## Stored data
——

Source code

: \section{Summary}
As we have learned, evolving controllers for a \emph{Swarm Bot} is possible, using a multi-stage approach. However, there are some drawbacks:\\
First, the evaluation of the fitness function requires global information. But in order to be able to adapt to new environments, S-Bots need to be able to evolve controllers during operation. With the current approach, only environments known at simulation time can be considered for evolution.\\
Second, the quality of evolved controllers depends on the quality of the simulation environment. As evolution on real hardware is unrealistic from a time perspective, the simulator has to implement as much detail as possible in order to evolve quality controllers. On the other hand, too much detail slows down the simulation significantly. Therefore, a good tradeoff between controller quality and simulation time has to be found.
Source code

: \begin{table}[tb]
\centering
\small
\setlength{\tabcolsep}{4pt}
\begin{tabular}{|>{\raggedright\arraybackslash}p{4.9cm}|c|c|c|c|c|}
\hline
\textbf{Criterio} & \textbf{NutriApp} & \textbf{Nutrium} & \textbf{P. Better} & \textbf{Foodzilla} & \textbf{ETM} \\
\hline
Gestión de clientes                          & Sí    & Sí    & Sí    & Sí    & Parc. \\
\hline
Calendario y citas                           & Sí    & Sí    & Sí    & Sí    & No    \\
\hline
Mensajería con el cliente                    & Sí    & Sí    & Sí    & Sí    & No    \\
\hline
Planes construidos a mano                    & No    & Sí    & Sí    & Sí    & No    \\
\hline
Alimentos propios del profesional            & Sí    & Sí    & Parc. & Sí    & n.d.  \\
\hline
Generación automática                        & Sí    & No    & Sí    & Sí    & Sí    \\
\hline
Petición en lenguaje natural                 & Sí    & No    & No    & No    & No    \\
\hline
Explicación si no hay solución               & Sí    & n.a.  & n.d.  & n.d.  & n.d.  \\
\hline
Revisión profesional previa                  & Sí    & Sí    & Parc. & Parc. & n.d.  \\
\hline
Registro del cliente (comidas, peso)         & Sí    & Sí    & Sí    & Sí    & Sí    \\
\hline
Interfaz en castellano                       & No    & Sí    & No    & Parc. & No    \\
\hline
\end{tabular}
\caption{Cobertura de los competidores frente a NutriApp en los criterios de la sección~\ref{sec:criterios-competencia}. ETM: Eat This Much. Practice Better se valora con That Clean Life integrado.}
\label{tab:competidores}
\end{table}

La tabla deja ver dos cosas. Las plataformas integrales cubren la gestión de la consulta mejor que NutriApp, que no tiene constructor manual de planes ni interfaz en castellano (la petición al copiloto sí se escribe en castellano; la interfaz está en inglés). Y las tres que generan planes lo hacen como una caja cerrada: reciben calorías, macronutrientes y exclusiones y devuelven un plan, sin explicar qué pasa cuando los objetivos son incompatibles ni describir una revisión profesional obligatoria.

——

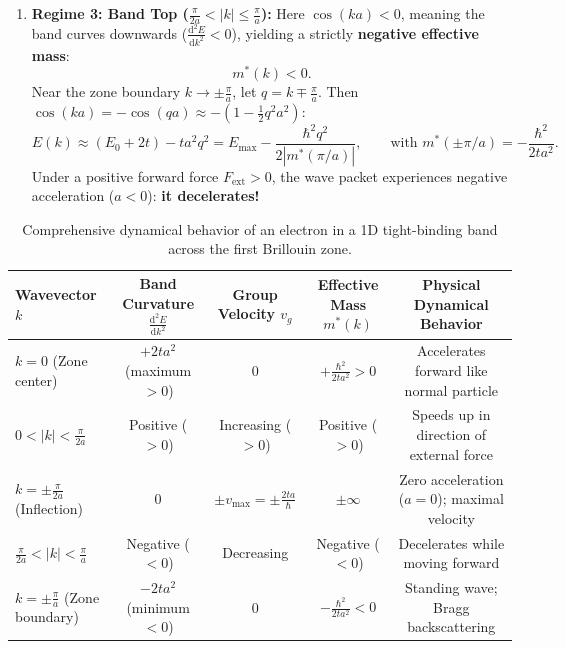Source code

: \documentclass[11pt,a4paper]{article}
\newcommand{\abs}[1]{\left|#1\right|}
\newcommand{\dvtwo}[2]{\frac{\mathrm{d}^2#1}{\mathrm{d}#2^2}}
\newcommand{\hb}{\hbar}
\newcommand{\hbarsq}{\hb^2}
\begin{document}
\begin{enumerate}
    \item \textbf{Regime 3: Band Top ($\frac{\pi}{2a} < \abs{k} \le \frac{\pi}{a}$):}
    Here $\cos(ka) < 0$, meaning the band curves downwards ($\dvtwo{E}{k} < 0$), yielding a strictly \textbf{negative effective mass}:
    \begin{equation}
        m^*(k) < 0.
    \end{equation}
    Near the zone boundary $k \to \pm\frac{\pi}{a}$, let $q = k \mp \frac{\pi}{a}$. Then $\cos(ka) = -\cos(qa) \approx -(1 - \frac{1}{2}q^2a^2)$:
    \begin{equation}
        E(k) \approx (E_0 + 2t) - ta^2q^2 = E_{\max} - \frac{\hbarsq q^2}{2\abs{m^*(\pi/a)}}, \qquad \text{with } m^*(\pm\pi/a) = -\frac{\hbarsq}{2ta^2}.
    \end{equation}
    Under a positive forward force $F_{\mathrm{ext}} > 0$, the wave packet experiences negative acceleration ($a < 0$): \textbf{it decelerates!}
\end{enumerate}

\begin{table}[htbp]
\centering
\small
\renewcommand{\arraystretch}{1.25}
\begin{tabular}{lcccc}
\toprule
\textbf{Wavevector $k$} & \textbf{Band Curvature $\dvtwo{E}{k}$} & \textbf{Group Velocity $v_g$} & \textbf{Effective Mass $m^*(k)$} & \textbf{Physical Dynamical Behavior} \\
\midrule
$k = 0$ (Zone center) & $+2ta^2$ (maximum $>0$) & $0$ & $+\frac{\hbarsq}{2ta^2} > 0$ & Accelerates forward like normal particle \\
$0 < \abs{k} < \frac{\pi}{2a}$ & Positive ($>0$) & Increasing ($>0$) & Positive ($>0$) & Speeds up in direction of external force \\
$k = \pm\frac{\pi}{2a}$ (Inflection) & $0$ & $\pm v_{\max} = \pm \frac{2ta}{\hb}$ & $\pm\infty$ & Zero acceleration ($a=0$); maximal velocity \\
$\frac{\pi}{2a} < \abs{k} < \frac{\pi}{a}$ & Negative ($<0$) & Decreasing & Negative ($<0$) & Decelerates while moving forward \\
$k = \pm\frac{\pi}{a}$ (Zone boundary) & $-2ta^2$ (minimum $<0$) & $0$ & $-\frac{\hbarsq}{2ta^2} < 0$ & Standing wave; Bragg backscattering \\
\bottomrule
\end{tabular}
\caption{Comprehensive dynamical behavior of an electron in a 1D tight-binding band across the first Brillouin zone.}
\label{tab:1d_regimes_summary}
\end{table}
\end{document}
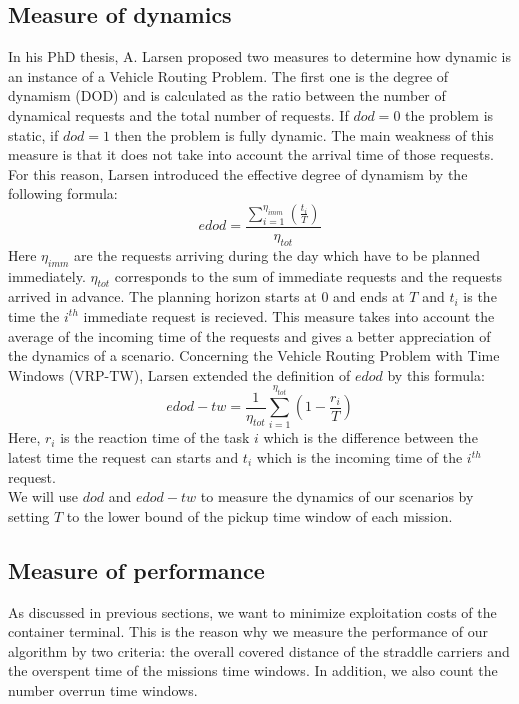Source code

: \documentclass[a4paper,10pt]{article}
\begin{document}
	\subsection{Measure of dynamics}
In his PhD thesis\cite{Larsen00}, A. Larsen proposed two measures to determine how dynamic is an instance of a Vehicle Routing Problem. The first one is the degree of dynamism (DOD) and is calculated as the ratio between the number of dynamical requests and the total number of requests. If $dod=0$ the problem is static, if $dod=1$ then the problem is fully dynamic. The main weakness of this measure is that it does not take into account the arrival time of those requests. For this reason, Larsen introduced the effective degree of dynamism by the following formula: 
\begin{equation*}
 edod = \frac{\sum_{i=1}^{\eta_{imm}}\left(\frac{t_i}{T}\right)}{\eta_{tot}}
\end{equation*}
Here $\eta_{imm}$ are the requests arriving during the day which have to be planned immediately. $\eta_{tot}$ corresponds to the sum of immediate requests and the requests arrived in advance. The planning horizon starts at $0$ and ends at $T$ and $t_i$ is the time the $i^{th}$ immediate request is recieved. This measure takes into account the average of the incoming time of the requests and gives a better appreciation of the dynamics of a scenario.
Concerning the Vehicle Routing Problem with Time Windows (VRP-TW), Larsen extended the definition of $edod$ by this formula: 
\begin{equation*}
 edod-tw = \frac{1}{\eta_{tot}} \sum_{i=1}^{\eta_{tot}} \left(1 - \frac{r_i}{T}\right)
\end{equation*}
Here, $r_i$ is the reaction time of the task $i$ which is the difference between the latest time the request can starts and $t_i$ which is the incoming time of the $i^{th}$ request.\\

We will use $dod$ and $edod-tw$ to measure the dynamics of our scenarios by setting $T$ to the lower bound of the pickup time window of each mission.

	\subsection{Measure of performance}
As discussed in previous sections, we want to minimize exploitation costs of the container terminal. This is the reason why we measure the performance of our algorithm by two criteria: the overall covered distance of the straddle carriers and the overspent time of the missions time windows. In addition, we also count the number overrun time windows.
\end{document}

——

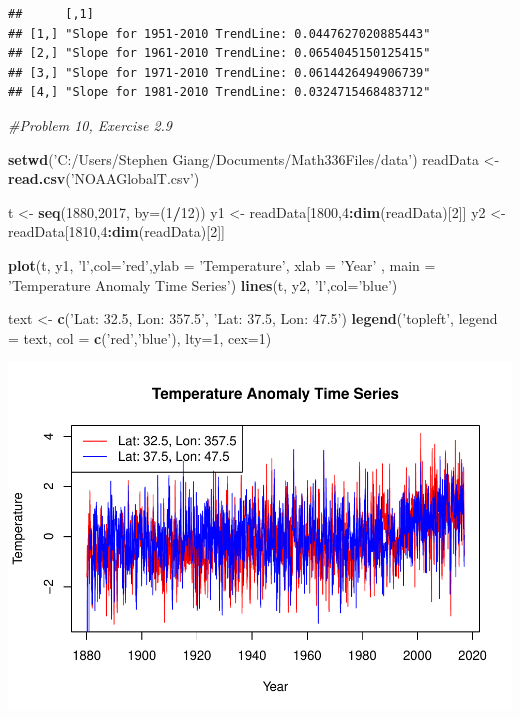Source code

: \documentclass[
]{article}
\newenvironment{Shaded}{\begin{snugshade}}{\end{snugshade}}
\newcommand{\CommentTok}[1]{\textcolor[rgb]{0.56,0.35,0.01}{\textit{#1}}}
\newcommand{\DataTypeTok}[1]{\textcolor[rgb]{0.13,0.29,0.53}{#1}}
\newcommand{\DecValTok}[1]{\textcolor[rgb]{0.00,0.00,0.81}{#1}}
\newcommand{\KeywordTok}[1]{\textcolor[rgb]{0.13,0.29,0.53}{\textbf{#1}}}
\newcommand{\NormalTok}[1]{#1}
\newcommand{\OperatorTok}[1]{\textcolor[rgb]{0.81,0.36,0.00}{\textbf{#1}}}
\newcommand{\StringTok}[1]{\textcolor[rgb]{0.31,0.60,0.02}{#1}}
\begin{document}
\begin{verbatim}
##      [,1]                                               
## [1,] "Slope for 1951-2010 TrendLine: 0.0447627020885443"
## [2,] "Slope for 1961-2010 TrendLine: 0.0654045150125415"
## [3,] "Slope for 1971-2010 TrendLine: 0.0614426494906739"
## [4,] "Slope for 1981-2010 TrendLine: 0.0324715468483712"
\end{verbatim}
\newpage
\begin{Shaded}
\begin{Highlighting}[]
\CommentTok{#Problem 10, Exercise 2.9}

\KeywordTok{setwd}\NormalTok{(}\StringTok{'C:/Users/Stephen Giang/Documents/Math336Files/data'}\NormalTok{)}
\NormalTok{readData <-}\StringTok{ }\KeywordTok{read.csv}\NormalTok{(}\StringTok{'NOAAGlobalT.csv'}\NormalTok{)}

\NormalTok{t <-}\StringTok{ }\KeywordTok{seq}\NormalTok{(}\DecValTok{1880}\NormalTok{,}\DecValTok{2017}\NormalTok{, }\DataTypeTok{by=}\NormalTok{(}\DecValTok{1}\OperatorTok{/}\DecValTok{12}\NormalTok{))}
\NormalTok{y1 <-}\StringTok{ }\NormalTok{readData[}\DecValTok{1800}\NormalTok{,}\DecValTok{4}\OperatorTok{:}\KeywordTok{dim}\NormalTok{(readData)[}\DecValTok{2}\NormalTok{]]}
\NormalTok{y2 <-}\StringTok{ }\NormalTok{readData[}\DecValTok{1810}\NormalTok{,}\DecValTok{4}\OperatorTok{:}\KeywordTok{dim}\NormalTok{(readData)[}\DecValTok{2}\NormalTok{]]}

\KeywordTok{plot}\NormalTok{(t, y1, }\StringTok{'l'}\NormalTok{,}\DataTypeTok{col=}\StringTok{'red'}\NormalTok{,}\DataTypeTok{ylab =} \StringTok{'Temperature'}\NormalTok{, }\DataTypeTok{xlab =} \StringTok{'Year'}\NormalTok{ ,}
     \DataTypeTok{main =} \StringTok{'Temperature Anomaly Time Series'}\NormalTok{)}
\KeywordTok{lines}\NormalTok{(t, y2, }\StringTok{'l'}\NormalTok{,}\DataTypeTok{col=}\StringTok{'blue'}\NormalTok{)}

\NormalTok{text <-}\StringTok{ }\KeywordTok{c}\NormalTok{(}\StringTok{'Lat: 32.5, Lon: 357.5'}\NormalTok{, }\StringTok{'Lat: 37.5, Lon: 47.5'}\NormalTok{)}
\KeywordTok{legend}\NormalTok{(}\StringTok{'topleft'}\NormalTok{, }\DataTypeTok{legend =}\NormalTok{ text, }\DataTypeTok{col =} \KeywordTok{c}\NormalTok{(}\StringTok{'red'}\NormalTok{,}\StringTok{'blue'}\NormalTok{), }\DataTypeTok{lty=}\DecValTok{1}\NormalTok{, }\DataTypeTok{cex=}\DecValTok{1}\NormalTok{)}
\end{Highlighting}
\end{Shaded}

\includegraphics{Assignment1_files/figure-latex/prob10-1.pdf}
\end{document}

——

Go through the records above and copy every line holding the word "during".

First, the evaluation of the fitness function requires global information. But in order to be able to adapt to new environments, S-Bots need to be able to evolve controllers during operation. With the current approach, only environments known at simulation time can be considered for evolution.\\
Here $\eta_{imm}$ are the requests arriving during the day which have to be planned immediately. $\eta_{tot}$ corresponds to the sum of immediate requests and the requests arrived in advance. The planning horizon starts at $0$ and ends at $T$ and $t_i$ is the time the $i^{th}$ immediate request is recieved. This measure takes into account the average of the incoming time of the requests and gives a better appreciation of the dynamics of a scenario.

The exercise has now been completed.